米国に次ぐ世界2位の経済大国にもかかわらず、
人民元が主要通貨に入っていない状態は耐え難いと考えていたようだ。
元内閣参事官で嘉悦大の高橋洋一教授は、
「SDR採用は、メンツを重視する中国にとっては至上の喜びだろう。
ただ、IMFの認定によって市場が本質的に変わるわけではない。
人民元は変動相場制ではなく、
完全に自由な交換が可能ではないという問題は残ったままだ」と指摘する。
金融市場でも、
国際通貨となる人民元への需要が高まるとみる関係者もいるが、
一方で人民元の急落リスクがかえって高まるとの声も根強い。
中国当局は今年7~9月に総額2290億ドル(約28兆円)に上る大規模なドル売り介入を行ったが、
人民元が安定しているように見せてSDR採用につなげようという狙いがうかがえた。
米大手銀行バンク・オブ・アメリカのグローバル金利・為替調査部門責任者、
デービッド・ウー氏はブルームバーグに対し、
「SDRに採用された後、中国には人民元相場を下支えするインセンティブ(動機付け)がなくなる」と分析、
米国が年内に利上げすれば「中国が元安を容認する口実を与えることになる」と指摘した。

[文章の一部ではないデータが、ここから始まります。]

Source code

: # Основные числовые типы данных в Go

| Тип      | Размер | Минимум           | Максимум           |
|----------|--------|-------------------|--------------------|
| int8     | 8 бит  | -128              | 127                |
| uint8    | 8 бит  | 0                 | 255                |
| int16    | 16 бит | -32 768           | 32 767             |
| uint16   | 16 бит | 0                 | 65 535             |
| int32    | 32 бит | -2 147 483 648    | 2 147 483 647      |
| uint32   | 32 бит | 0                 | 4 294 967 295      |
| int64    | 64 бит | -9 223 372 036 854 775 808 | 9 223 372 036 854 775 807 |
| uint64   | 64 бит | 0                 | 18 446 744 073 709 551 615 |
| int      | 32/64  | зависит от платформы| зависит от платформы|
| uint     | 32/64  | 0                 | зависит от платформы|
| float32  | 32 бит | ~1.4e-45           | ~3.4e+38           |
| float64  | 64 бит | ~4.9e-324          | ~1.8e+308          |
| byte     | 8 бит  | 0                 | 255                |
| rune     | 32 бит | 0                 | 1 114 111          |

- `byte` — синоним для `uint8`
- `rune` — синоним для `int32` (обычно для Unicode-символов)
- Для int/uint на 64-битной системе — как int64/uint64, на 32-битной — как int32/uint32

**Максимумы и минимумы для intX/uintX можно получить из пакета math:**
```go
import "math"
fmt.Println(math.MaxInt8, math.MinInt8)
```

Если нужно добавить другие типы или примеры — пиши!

米運用大手ピムコのルーク・スパジック氏もブログで「半年から1年後にかけて人民元が下落する余地が拡大している」と述べている。
通貨安と表裏一体のキャピタルフライト(資本逃避)も深刻だ。
米財務省の推計によると、今年1~8月の間に中国からは5000億ドル(約61兆円)の資本が流出。
10月にはひとまず流入超となったものの、
人民元が再び下落基調となれば、
資本流出も加速しかねない。
SDR採用で人民元安が加速するなど、中国経済変調の影響を最も強く受けるのが韓国だ。
中国が8月に人民元を突如切り下げた際にも、
韓国は株価急落やウォン安が連動するなど大混乱に見舞われた。
人民元が下落するなかでウォン安になっても、輸出拡大は期待しづらい。
韓国にとって中国は最大の輸出先であると同時に、
機械・石油化学・鉄鋼など製造業の輸出で競合する相手でもあるためだ。
韓国メディアによると、米格付け大手のムーディーズは、
輸出先の約6割が新興市場に集中し、
国内総生産(GDP)の約5割が新興市場に依存する韓国は、
「中国など新興市場の成長鈍化に最も脆弱(ぜいじゃく)」と名指ししたという。
韓国のシンクタンク、現代経済研究院も、
人民元が5%下落すれば、今後1年間、韓国の輸出額は約3%減少すると予想した。
人民元のSDR採用についても楽観的な意見がある一方で、
韓国大手の大信証券はリポートで「人民元がSDRに採用された場合、
人民元の需要拡大による資本流入より、
資本市場の開放に伴う資本流出の方が大きくなる」として
人民元に下落圧力が強まるとした。
また、聯合ニュースによると、
韓国のハイ投資証券は「中長期的にウォン資産への需要が減少する恐れがある」と影響を分析している。
『韓国経済阿鼻叫喚~2016年の衝撃~』(アイバス出版)の著書がある週刊東洋経済元編集長、勝又壽良氏はこう警鐘を鳴らす。
「SDR採用後に人民元が下落すれば、韓国は中国の輸出攻勢にさらされる。